◆ Your task ◆
Search the records for the string "various" and copy every line where it turns up.

--- Given data ---

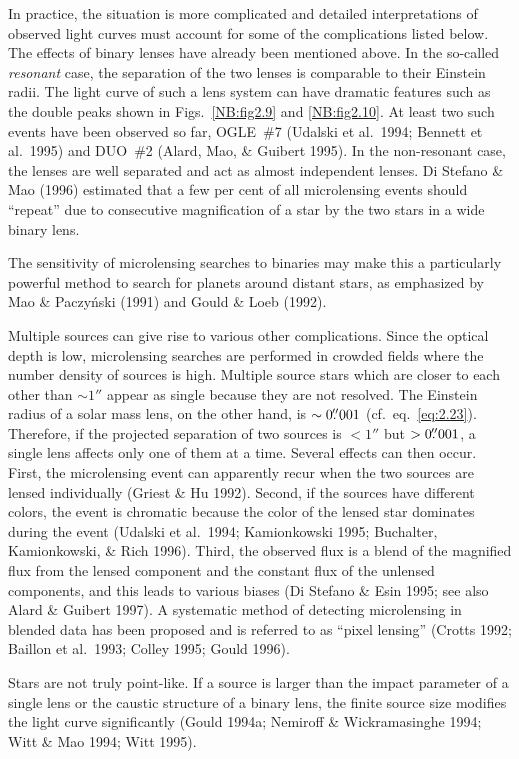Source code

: \documentclass[a4paper,10pt]{article} %
\newcommand{\farcs}{\hbox{$.\!\!^{\prime\prime}$}}
\begin{document}
In practice, the situation is more complicated and detailed
interpretations of observed light curves must account for some of the
complications listed below. The effects of binary lenses have already
been mentioned above. In the so-called {\em resonant\/} case, the
separation of the two lenses is comparable to their Einstein radii.
The light curve of such a lens system can have dramatic features such
as the double peaks shown in Figs.\ \ref{NB:fig2.9} and
\ref{NB:fig2.10}. At least two such events have been observed so far,
OGLE~\#7 (Udalski et al.\ 1994; Bennett et al.\ 1995) and DUO~\#2
(Alard, Mao, \& Guibert 1995). In the non-resonant case, the lenses
are well separated and act as almost independent lenses. Di Stefano \&
Mao (1996) estimated that a few per cent of all microlensing events
should ``repeat'' due to consecutive magnification of a star by the
two stars in a wide binary lens.

The sensitivity of microlensing searches to binaries may make this a
particularly powerful method to search for planets around distant
stars, as emphasized by Mao \& Paczy\'nski (1991) and Gould \& Loeb
(1992).

Multiple sources can give rise to various other complications. Since
the optical depth is low, microlensing searches are performed in
crowded fields where the number density of sources is high. Multiple
source stars which are closer to each other than $\sim1''$ appear as
single because they are not resolved. The Einstein radius of a solar
mass lens, on the other hand, is $\sim0\farcs001$ (cf.\ eq.\
\ref{eq:2.23}). Therefore, if the projected separation of two sources
is $<1''$ but $>0\farcs001$, a single lens affects only one of them at
a time. Several effects can then occur. First, the microlensing event
can apparently recur when the two sources are lensed individually
(Griest \& Hu 1992). Second, if the sources have different colors, the
event is chromatic because the color of the lensed star dominates
during the event (Udalski et al.\ 1994; Kamionkowski 1995; Buchalter,
Kamionkowski, \& Rich 1996). Third, the observed flux is a blend of
the magnified flux from the lensed component and the constant flux of
the unlensed components, and this leads to various biases (Di Stefano
\& Esin 1995; see also Alard \& Guibert 1997). A systematic method of
detecting microlensing in blended data has been proposed and is
referred to as ``pixel lensing'' (Crotts 1992; Baillon et al.\ 1993;
Colley 1995; Gould 1996).

Stars are not truly point-like. If a source is larger than the impact
parameter of a single lens or the caustic structure of a binary lens,
the finite source size modifies the light curve significantly (Gould
1994a; Nemiroff \& Wickramasinghe 1994; Witt \& Mao 1994; Witt 1995).
\end{document}
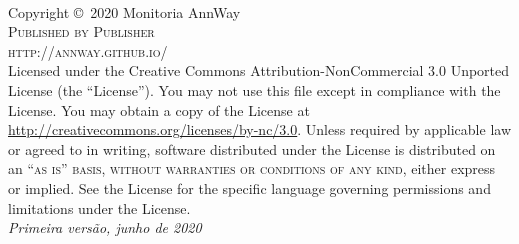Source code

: \documentclass[11pt,fleqn]{book} %
\begin{document}

\begingroup
\thispagestyle{empty} %
\vfill
\endgroup


\newpage
~\vfill
\thispagestyle{empty}

\noindent Copyright \copyright\ 2020 Monitoria AnnWay\\ %

\noindent \textsc{Published by Publisher}\\ %

\noindent \textsc{http://annway.github.io/}\\ %

\noindent Licensed under the Creative Commons Attribution-NonCommercial 3.0 Unported License (the ``License''). You may not use this file except in compliance with the License. You may obtain a copy of the License at \url{http://creativecommons.org/licenses/by-nc/3.0}. Unless required by applicable law or agreed to in writing, software distributed under the License is distributed on an \textsc{``as is'' basis, without warranties or conditions of any kind}, either express or implied. See the License for the specific language governing permissions and limitations under the License.\\ %

\noindent \textit{Primeira versão, junho de 2020} %
\end{document}

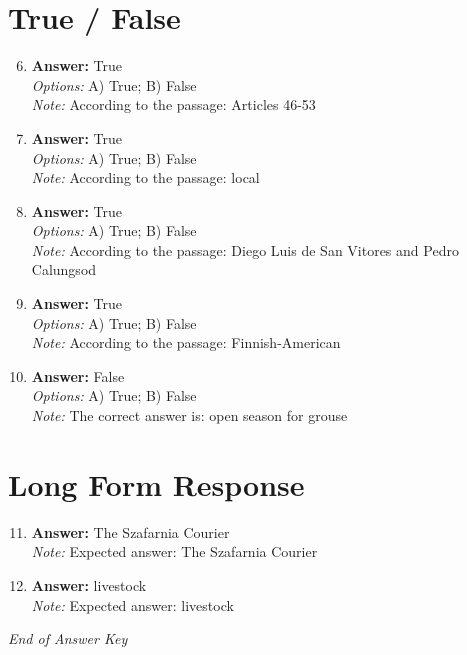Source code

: \documentclass[12pt]{article}
\begin{document}
\section*{True / False}
\begin{enumerate}[label=\arabic*.]
\setcounter{enumi}{5}
\item \textbf{Answer:} True
\\ \textit{Options:} A) True; B) False
\\ \textit{Note:} According to the passage: Articles 46-53
\item \textbf{Answer:} True
\\ \textit{Options:} A) True; B) False
\\ \textit{Note:} According to the passage: local
\item \textbf{Answer:} True
\\ \textit{Options:} A) True; B) False
\\ \textit{Note:} According to the passage: Diego Luis de San Vitores and Pedro Calungsod
\item \textbf{Answer:} True
\\ \textit{Options:} A) True; B) False
\\ \textit{Note:} According to the passage: Finnish-American
\item \textbf{Answer:} False
\\ \textit{Options:} A) True; B) False
\\ \textit{Note:} The correct answer is: open season for grouse
\end{enumerate}

\section*{Long Form Response}
\begin{enumerate}[label=\arabic*.]
\setcounter{enumi}{10}
\item \textbf{Answer:} The Szafarnia Courier
\\ \textit{Note:} Expected answer: The Szafarnia Courier
\item \textbf{Answer:} livestock
\\ \textit{Note:} Expected answer: livestock
\end{enumerate}

\vfill
\noindent\textit{End of Answer Key}
\end{document}
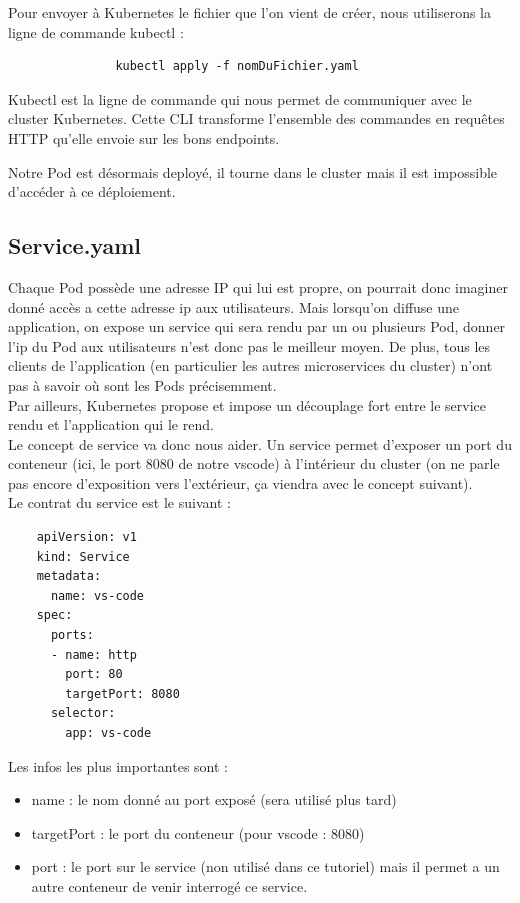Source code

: \documentclass[11pt,fleqn]{book} %
\begin{document}
Pour envoyer à Kubernetes le fichier que l'on vient de créer, nous utiliserons la ligne de commande kubectl :
\begin{verbatim}
               kubectl apply -f nomDuFichier.yaml
\end{verbatim}
Kubectl est la ligne de commande qui nous permet de communiquer avec le cluster Kubernetes. Cette CLI transforme l'ensemble des commandes en requêtes HTTP qu'elle envoie sur les bons endpoints.\newline

Notre Pod est désormais deployé, il tourne dans le cluster mais il est impossible d'accéder à ce déploiement.
\subsection*{Service.yaml}
Chaque Pod possède une adresse IP qui lui est propre, on pourrait donc imaginer donné accès a cette adresse ip aux utilisateurs. Mais lorsqu'on diffuse une application, on expose un service qui sera rendu par un ou plusieurs Pod, donner l'ip du Pod aux utilisateurs n'est donc pas le meilleur moyen. De plus, tous les clients de l'application (en particulier les autres microservices du cluster) n'ont pas à savoir où sont les Pods précisemment. \\

Par ailleurs, Kubernetes propose et impose un découplage fort entre le service rendu et l'application qui le rend. \\ 

Le concept de service va donc nous aider. Un service permet d'exposer un port du conteneur (ici, le port 8080 de notre vscode) à l'intérieur du cluster (on ne parle pas encore d'exposition vers l'extérieur, ça viendra avec le concept suivant). \\
Le contrat du service est le suivant : 
\begin{verbatim}
    apiVersion: v1
    kind: Service
    metadata:
      name: vs-code
    spec:
      ports:
      - name: http
        port: 80
        targetPort: 8080
      selector:
        app: vs-code
\end{verbatim}
Les infos les plus importantes sont : 
\begin{itemize}
    \item name : le nom donné au port exposé (sera utilisé plus tard)
    \item targetPort : le port du conteneur (pour vscode : 8080)
    \item port : le port sur le service (non utilisé dans ce tutoriel) mais il permet a un autre conteneur de venir interrogé ce service.\\
\end{itemize}
\end{document}
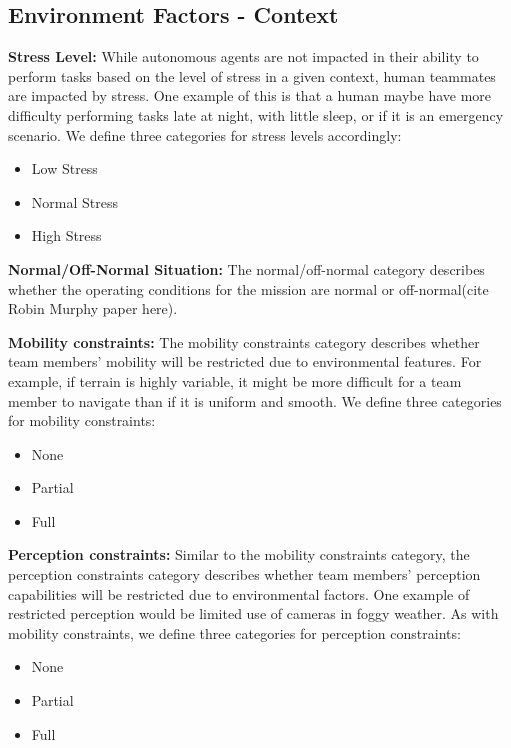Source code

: \documentclass[letterpaper, 10 pt, conference]{ieeeconf}  %
\theoremstyle{definition}
\begin{document}

\subsection{Environment Factors - Context}
\textbf{Stress Level:} While autonomous agents are not impacted in their ability to perform tasks based on the level of stress in a given context, human teammates are impacted by stress. One example of this is that a human maybe have more difficulty performing tasks late at night, with little sleep, or if it is an emergency scenario. We define three categories for stress levels accordingly:
\begin{itemize}
    \item Low Stress
    \item Normal Stress
    \item High Stress
\end{itemize}


\textbf{Normal/Off-Normal Situation:} The normal/off-normal category describes whether the operating conditions for the mission are normal or off-normal(cite Robin Murphy paper here). 

\textbf{Mobility constraints:} The mobility constraints category describes whether team members' mobility will be restricted due to environmental features. For example, if terrain is highly variable, it might be more difficult for a team member to navigate than if it is uniform and smooth. We define three categories for mobility constraints:
\begin{itemize}
    \item None
    \item Partial
    \item Full
\end{itemize}

\textbf{Perception constraints:} Similar to the mobility constraints category, the perception constraints category describes whether team members' perception capabilities will be restricted due to environmental factors. One example of restricted perception would be limited use of cameras in foggy weather. As with mobility constraints, we define three categories for perception constraints:
\begin{itemize}
    \item None
    \item Partial
    \item Full
\end{itemize}
\end{document}
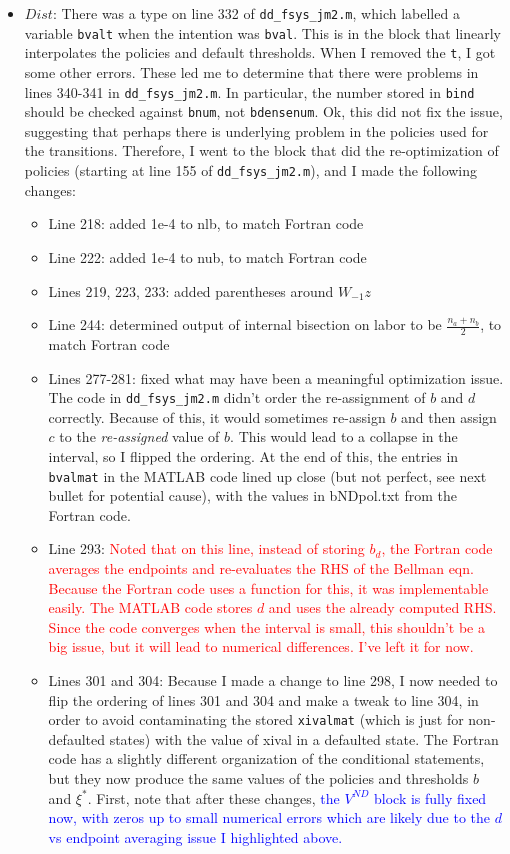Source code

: \documentclass[12pt]{article}
\begin{document}
\begin{itemize}
\begin{itemize}
\item $Dist$: There was a type on line 332 of \texttt{dd\_fsys\_jm2.m}, which labelled a variable \texttt{bvalt} when the intention was \texttt{bval}. This is in the block that linearly interpolates the policies and default thresholds. When I removed the \texttt{t}, I got some other errors. These led me to determine that there were problems in lines 340-341 in \texttt{dd\_fsys\_jm2.m}. In particular, the number stored in \texttt{bind} should be checked against \texttt{bnum}, not \texttt{bdensenum}. Ok, this did not fix the issue, suggesting that perhaps there is underlying problem in the policies used for the transitions. Therefore, I went to the block that did the re-optimization of policies (starting at line 155 of \texttt{dd\_fsys\_jm2.m}), and I made the following changes:
\begin{itemize}
\item Line 218: added 1e-4 to nlb, to match Fortran code
\item Line 222: added 1e-4 to nub, to match Fortran code
\item Lines 219, 223, 233: added parentheses around $W_{-1}z$
\item Line 244: determined output of internal bisection on labor to be $\frac{n_a + n_b}{2}$, to match Fortran code
\item Lines 277-281: fixed what may have been a meaningful optimization issue. The code in \texttt{dd\_fsys\_jm2.m} didn't order the re-assignment of $b$ and $d$ correctly. Because of this, it would sometimes re-assign $b$ and then assign $c$ to the \textit{re-assigned} value of $b$. This would lead to a collapse in the interval, so I flipped the ordering. At the end of this, the entries in \texttt{bvalmat} in the MATLAB code lined up close (but not perfect, see next bullet for potential cause), with the values in bNDpol.txt from the Fortran code.
\item Line 293: \textcolor{red}{Noted that on this line, instead of storing $b_d$, the Fortran code averages the endpoints and re-evaluates the RHS of the Bellman eqn. Because the Fortran code uses a function for this, it was implementable easily. The MATLAB code stores $d$ and uses the already computed RHS. Since the code converges when the interval is small, this shouldn't be a big issue, but it will lead to numerical differences. I've left it for now.}
\item Lines 301 and 304: Because I made a change to line 298, I now needed to flip the ordering of lines 301 and 304 and make a tweak to line 304, in order to avoid contaminating the stored \texttt{xivalmat} (which is just for non-defaulted states) with the value of xival in a defaulted state. The Fortran code has a slightly different organization of the conditional statements, but they now produce the same values of the policies and thresholds $b$ and $\xi^*$. First, note that after these changes, \textcolor{blue}{the $V^{ND}$ block is fully fixed now, with zeros up to small numerical errors which are likely due to the $d$ vs endpoint averaging issue I highlighted above.} 

\end{itemize}
\end{itemize}
\end{itemize}
\end{document}
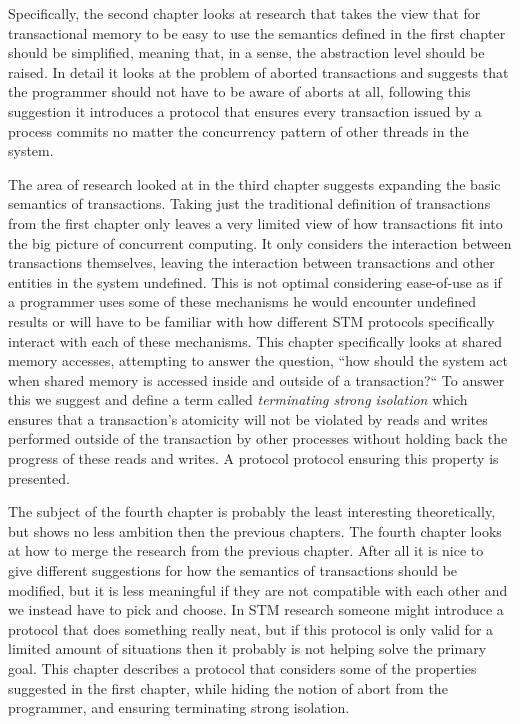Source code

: Specifically, the second chapter looks at research that takes the view that for transactional memory to
be easy to use the semantics defined in the first chapter should be simplified, meaning that,
in a sense, the abstraction level should be raised.
In detail it looks at the problem of aborted transactions and suggests that
the programmer should not have to be aware of aborts at all, following this suggestion it introduces a protocol
that ensures every transaction issued by a process commits no matter the concurrency pattern
of other threads in the system.

The area of research looked at in the third chapter suggests expanding the basic semantics of transactions.
Taking just the traditional definition of transactions from the first chapter only leaves a very limited view of how
transactions fit into the big picture of concurrent computing.
It only considers the interaction between transactions themselves,
leaving the interaction between
transactions and other entities in the system undefined.
This is not optimal considering ease-of-use as if a programmer uses
some of these mechanisms he would encounter undefined results or will have
to be familiar with how different STM protocols specifically interact with 
each of these mechanisms.
This chapter specifically looks at shared memory accesses, attempting to answer the question, ``how should the system act when shared memory
is accessed inside and outside of a transaction?``
To answer this we suggest and define a term called \emph{terminating strong isolation} which ensures
that a transaction's atomicity will not be violated by reads and writes performed
outside of the transaction by other processes without holding back the progress of
these reads and writes.
A protocol protocol ensuring this property is presented.

The subject of the fourth chapter is probably the least interesting theoretically, but
shows no less ambition then the previous chapters.
The fourth chapter looks at how to merge the research
from the previous chapter.
After all it is nice to give different suggestions for how the semantics
of transactions should be modified, but it is less meaningful if they are not compatible with
each other and we instead have to pick and choose.
In STM research someone might introduce a protocol that does something really neat, but
if this protocol is only valid for a limited amount of situations then it probably
is not helping solve the primary goal.
This chapter describes a protocol that considers some of the properties suggested
in the first chapter, while hiding the notion of abort from the programmer,
and ensuring terminating strong isolation.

---

◆ Solution to this task ◆
Multiple sources can give rise to various other complications. Since
the unlensed components, and this leads to various biases (Di Stefano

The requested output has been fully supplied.